## Task 1a: How to Check Frequency Distribution and Normality in SAS

The SAS procedure, proc univariate, generates descriptive and summary statistics that are useful in describing the characteristics of a distribution. These statistics can also be used to determine whether parametric (for a normal distribution) or non-parametric tests are appropriate to use in your analysis. As noted in the Clean & Recode Data module it is advisable to check for extreme weights and outliers before starting any analysis.

### Step 1: Use the univariate procedure to generate descriptive statistics in SAS

Use the SAS procedure, proc univariate, to generate descriptive statistics. The frequency distribution can be presented in table or graphic format. The freq option generates the frequency distribution in tabular form by listing the number of observations for each value of the variable. Due to the large sample size and the possibility of a long list of different values, it is not reasonable to request the freq option for variables that are not nominal or ordinal. The plot option generates the frequency distribution in graphic form (histogram, box, and normal probability plots), and the normal option generates statistics to test the normality of the distribution.

IMPORTANT NOTE

These programs use variable formats listed in the Tutorial Formats page. You may need to format the variables in your dataset the same way to reproduce results presented in the tutorial.

SAS Univariate Procedure for Descriptive Statistics
Statements Explanation

proc sort data=analysis_data ;

by riagendr age;

run ;

Use the sort procedure to sort data by the same variables used in the by statement of the univariate procedure. In the example, data is sorted by gender (riagendr) and age (age).

PROC UNIVARIATE PLOT NORMAL ;

Use the univariate procedure to generate descriptive statistics, which include number of missing values, mean, standard errors, percentiles, and extreme values. Use the plot option to generate histogram, box and normal probability plots, and the normal option to generate statistics to test normality.

In this example, plots (plot) and normality test statistics (normal) are requested and the results will be sorted and generated separately for each combination of the variables on the by statement.

where ridageyr >= 20 ;

Use the where statement to select those 20 years and older.

by riagendr age;

The by statement determines the groups (all combinations of the variables defined by the var statement) that separate descriptive statistics will be produced. This statement should match the by statement in the sort procedure preceding it.

VAR lbxtc;

Use the var statement to indicate variable(s) for which descriptive measures are requested. In this example, the total cholesterol variable (lbxtc) is used.

FREQ wtmec4yr;

run ;

Use the freq option with the appropriate sample weight yields an estimate of the standard deviation whose denominator is the estimated population size. In this example, the 4-year examination weight (wtmec4yr) is used.

WARNING

The freq option, with the appropriate sample weight, yields an estimate of the standard deviation whose denominator is an estimate of the population size, i.e., the sum of the the sample weights. Using the weight option instead of the freq option yields an estimate of the standard error whose denominator is the sample size.

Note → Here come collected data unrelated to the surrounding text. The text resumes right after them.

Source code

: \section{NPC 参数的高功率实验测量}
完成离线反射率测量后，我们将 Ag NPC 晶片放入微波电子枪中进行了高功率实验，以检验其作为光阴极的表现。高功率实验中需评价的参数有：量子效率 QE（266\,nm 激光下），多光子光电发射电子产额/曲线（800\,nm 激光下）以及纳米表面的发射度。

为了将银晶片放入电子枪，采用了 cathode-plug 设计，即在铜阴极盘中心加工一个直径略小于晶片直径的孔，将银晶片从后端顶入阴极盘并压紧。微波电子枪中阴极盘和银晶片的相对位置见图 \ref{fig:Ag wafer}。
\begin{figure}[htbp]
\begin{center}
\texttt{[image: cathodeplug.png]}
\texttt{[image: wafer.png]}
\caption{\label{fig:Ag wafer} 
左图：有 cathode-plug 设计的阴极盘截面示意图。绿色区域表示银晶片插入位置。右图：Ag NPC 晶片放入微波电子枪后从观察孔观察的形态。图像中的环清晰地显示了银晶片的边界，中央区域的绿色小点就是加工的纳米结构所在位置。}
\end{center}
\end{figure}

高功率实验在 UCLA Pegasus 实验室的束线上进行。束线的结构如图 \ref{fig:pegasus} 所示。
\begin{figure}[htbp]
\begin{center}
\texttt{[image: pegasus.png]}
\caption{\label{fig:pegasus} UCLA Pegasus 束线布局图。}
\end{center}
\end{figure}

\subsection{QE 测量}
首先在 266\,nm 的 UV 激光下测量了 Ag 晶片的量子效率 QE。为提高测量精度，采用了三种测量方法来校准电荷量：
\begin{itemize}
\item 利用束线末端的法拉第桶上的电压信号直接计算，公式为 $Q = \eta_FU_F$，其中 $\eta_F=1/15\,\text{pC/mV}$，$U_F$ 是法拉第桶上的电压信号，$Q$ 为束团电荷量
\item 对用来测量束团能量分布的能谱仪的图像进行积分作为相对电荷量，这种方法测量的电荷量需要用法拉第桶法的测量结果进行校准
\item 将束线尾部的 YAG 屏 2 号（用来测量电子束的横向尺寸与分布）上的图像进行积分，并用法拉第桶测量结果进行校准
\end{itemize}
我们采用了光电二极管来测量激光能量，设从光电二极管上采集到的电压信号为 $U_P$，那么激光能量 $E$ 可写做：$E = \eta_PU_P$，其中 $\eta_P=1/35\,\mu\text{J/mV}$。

### Step 2: Check output of descriptive statistics

The univariate procedure generates extensive descriptive statistics, including moments, percentiles, extremes, missing values, basic statistical measures, and tests for location. Below is a snapshot from the extensive output of the SAS program which shows the result of using the plot and normal options.

• The output is arranged by gender and age group so you can see the results for each combination.
• The standard deviation is a measure of the deviation of the observations for the mean.
• Kurtosis is a measure of the peakedness of the distribution. For SAS, the kurtosis of a normally distributed random variable is 0. A kurtosis greater than 0, as in this example, indicates excess values close to the mean and at the tails of the distribution.
• Skewness is a measure of the departure of the distribution of a random variable from symmetry. The skewness of a normally distributed random variable is 0.
• The standard error of the mean is not correctly calculated and will not be used in this example.
• The output also contains the five lowest and highest values, which are useful for review.
• The histogram for a normally distributed random variable is symmetric  and bell-shaped. For variables based on data collected in a survey, such as NHANES 1999-2002, the distribution will deviate at least slightly from normality. Note the one outlier on the upper tail of the distribution.
• The variable of interest is plotted against a normally distributed random variable. The resulting plot is called a Q-Q plot. If the variable of interest is normally distributed a straight line intersecting the y axis at a 45 degree angle would be obtained. For this example note the outliers in the upper tail of this distribution.

### Step 3: Request selective statistics and output results to SAS dataset

In some instances, you may not need all of the statistics generated by proc univariate. You can use proc univariate to select a few descriptive statistics and output the results to a SAS dataset to view.

IMPORTANT NOTE

These programs use variable formats listed in the Tutorial Formats page. You may need to format the variables in your dataset the same way to reproduce results presented in the tutorial.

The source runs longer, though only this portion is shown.